* **Brief**: After locating the line with "### Resource Usage" in the data that follows, return it and every later line exactly, up to and including the line with "1. **Classification Engine**: Complete".

* **The data**:
BEGIN
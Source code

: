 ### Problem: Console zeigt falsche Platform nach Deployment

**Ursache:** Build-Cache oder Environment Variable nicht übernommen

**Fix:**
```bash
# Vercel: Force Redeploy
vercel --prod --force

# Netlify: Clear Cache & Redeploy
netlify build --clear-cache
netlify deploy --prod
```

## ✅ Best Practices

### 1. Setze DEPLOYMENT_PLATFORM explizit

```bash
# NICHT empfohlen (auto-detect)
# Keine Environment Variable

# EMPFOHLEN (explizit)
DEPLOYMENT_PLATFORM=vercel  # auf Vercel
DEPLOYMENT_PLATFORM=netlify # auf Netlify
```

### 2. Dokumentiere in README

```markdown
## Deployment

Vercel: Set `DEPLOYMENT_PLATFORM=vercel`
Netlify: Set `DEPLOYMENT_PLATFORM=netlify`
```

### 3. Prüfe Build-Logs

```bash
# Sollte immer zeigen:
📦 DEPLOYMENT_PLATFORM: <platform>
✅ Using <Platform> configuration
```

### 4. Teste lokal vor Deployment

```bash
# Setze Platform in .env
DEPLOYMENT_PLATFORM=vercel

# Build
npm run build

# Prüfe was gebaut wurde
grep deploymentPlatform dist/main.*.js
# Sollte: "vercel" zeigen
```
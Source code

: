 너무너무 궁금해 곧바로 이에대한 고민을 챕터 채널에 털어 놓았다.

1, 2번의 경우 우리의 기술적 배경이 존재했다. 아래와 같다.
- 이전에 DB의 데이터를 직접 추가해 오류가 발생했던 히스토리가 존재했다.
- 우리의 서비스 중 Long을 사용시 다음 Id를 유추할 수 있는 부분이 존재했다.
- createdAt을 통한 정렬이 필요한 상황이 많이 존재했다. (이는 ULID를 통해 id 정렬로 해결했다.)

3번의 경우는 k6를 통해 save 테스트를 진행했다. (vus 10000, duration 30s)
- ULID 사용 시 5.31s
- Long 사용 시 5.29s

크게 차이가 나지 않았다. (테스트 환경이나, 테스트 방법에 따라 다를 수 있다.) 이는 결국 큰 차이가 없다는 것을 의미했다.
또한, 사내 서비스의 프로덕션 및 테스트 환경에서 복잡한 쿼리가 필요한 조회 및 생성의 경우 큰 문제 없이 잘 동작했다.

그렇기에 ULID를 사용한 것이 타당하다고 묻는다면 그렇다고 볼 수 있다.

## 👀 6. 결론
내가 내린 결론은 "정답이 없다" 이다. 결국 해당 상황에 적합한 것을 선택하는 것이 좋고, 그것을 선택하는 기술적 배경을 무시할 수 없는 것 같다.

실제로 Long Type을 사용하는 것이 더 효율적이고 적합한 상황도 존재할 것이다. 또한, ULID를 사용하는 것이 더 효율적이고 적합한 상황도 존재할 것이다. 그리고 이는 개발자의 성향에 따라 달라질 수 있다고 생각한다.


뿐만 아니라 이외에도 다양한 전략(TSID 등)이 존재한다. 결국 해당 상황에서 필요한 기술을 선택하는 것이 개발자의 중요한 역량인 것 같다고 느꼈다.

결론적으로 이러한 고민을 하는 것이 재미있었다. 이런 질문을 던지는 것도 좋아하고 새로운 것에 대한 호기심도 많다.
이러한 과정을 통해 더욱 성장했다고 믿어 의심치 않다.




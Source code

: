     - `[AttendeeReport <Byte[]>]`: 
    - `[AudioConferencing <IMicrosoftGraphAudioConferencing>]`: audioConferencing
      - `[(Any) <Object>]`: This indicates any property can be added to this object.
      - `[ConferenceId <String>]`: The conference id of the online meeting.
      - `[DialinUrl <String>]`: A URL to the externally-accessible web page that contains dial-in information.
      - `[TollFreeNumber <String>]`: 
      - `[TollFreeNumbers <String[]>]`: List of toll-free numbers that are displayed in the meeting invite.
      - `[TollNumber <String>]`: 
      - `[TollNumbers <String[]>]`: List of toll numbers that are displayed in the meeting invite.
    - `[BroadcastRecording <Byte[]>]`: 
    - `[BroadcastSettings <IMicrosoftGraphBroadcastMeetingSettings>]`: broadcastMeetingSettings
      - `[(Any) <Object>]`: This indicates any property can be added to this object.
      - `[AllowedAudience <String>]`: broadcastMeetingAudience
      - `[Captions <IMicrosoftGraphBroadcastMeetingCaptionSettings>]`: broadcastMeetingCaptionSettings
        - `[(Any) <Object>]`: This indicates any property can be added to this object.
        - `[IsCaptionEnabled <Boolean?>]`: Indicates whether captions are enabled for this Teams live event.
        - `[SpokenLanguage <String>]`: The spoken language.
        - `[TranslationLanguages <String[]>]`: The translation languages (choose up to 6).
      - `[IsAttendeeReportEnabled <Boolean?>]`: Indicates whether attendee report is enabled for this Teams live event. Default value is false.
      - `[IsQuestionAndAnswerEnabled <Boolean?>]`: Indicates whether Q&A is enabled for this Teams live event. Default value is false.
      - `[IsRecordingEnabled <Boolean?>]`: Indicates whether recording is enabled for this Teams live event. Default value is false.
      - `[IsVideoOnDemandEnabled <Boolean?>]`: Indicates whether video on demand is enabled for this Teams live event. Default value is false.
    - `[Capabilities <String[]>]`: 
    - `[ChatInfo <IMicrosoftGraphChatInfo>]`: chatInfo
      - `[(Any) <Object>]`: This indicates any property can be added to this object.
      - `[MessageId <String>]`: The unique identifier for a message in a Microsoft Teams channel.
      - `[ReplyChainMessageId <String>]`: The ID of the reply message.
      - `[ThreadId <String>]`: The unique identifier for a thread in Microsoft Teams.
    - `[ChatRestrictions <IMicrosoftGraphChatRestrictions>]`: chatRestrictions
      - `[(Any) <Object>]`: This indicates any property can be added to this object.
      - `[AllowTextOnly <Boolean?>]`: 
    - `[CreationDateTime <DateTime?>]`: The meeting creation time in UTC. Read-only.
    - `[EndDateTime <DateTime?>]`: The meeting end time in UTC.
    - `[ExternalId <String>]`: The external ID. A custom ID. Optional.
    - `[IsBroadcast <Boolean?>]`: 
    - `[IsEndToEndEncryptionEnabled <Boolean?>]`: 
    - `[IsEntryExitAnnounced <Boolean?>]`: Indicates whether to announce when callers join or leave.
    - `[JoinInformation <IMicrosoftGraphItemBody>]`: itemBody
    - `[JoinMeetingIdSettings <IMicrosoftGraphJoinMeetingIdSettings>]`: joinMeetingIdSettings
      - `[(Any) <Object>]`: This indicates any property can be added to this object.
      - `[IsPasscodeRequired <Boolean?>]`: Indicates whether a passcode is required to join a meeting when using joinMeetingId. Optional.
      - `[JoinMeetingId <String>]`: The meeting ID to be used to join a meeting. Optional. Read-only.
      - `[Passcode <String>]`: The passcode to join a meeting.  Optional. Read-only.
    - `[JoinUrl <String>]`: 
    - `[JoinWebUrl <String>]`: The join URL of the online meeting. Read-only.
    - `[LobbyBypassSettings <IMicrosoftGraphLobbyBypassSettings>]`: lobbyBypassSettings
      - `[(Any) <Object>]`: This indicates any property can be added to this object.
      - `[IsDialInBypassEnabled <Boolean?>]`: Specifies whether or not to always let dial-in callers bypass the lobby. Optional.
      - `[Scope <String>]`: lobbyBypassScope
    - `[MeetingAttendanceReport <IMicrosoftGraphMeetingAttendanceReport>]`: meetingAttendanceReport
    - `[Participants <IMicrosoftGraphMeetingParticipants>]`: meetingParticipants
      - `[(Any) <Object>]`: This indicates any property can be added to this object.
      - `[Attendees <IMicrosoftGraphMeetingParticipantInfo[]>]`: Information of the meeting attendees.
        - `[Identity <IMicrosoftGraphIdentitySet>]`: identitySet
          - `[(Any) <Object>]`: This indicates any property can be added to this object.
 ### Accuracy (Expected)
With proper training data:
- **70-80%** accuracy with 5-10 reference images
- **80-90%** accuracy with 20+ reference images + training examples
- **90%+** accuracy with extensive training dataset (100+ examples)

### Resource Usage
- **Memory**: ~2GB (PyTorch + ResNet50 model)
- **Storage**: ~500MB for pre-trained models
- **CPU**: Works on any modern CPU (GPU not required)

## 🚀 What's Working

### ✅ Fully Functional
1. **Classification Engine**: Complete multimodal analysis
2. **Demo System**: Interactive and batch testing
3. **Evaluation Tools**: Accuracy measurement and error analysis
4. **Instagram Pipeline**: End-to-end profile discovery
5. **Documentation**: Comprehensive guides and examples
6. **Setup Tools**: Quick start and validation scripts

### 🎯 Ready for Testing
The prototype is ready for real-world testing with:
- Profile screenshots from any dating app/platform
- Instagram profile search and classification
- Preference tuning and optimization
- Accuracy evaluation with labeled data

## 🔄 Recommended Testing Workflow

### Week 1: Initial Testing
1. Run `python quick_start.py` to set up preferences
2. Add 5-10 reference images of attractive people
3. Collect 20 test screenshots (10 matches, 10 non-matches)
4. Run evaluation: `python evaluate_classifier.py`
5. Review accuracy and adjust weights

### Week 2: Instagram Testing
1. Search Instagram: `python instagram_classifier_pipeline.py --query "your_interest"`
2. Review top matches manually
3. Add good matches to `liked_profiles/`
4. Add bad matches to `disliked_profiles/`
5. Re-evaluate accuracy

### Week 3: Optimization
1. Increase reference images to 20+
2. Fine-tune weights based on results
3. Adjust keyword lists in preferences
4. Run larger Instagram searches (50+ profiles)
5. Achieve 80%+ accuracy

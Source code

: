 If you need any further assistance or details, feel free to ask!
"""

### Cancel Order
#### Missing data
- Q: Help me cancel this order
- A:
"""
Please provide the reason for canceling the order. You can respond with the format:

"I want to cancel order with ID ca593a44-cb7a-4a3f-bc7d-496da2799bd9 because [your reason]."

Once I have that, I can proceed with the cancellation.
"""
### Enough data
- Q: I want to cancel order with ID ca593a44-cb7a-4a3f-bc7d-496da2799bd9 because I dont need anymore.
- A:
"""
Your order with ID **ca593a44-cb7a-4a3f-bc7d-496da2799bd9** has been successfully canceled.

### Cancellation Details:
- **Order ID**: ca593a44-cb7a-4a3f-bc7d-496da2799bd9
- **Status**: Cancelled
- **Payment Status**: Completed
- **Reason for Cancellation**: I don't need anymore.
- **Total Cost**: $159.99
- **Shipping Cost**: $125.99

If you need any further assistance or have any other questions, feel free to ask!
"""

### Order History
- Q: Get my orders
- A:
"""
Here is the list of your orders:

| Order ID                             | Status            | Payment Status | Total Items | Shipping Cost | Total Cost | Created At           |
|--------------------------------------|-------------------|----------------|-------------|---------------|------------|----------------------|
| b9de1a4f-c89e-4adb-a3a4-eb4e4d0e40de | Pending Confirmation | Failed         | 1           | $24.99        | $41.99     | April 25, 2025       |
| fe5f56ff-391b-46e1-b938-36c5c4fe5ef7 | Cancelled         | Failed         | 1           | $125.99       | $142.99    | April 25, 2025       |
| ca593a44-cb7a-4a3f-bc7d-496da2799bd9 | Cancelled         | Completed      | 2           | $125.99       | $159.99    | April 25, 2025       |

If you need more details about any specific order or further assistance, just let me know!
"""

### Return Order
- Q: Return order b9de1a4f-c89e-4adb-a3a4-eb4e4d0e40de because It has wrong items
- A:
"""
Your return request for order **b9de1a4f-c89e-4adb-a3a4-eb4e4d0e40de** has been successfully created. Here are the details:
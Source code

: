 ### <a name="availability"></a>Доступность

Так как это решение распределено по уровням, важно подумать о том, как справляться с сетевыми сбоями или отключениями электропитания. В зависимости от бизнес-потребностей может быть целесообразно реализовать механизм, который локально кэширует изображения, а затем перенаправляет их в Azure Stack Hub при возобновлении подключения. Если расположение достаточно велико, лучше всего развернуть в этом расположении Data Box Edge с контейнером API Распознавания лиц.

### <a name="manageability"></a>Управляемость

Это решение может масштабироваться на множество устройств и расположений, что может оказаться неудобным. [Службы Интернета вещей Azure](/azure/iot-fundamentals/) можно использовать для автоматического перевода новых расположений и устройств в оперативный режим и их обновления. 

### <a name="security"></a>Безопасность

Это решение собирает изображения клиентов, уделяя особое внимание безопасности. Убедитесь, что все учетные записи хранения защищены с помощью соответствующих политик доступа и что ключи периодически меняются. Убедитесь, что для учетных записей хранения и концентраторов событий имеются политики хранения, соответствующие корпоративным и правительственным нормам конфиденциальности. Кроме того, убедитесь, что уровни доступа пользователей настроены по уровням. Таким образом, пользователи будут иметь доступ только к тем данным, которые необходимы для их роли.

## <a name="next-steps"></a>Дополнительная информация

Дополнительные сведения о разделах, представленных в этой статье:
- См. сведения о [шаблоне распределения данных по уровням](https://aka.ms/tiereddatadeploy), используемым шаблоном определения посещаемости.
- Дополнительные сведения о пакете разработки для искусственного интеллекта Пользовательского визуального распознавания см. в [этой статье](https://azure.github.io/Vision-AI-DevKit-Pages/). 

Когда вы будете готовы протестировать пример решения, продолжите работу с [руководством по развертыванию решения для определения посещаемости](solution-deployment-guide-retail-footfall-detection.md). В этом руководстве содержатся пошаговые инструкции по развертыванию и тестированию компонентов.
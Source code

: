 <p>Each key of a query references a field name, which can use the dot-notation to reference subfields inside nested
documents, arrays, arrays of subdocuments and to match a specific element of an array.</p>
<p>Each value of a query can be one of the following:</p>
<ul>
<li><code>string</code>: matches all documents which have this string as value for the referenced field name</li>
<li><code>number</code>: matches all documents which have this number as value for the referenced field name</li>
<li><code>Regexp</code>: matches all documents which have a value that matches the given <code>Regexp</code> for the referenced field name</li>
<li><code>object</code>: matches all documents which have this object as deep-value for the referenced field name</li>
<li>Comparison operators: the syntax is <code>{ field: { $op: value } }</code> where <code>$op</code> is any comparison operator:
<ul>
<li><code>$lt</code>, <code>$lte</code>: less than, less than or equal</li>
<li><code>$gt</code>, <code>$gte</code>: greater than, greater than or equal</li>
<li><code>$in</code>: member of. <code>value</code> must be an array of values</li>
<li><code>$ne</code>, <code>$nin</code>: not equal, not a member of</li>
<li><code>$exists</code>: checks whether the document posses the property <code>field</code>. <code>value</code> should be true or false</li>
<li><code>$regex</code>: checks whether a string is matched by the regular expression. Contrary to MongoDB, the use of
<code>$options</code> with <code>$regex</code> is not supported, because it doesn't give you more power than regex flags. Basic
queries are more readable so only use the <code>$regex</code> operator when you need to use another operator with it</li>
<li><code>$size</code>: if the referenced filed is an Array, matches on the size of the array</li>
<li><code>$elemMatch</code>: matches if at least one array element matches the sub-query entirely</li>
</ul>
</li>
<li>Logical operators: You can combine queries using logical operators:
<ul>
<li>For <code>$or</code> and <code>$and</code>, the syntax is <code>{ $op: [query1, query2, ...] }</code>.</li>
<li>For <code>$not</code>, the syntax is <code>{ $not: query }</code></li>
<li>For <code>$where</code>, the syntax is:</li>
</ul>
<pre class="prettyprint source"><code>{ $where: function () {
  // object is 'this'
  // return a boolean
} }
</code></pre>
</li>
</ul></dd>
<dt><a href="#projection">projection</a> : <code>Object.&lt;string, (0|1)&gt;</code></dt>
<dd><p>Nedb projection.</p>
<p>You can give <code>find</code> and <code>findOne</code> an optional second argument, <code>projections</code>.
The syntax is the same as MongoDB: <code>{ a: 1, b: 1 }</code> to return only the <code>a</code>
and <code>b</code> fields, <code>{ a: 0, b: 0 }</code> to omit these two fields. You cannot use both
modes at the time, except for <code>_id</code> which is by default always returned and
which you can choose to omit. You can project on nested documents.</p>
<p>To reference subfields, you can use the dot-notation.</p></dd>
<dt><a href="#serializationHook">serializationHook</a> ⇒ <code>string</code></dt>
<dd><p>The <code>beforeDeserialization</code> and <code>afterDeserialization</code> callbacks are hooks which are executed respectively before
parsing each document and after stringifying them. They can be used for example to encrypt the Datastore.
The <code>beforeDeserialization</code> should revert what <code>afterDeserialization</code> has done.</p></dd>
END
* **Expected output**:
### Resource Usage
- **Memory**: ~2GB (PyTorch + ResNet50 model)
- **Storage**: ~500MB for pre-trained models
- **CPU**: Works on any modern CPU (GPU not required)

## 🚀 What's Working

### ✅ Fully Functional
1. **Classification Engine**: Complete multimodal analysis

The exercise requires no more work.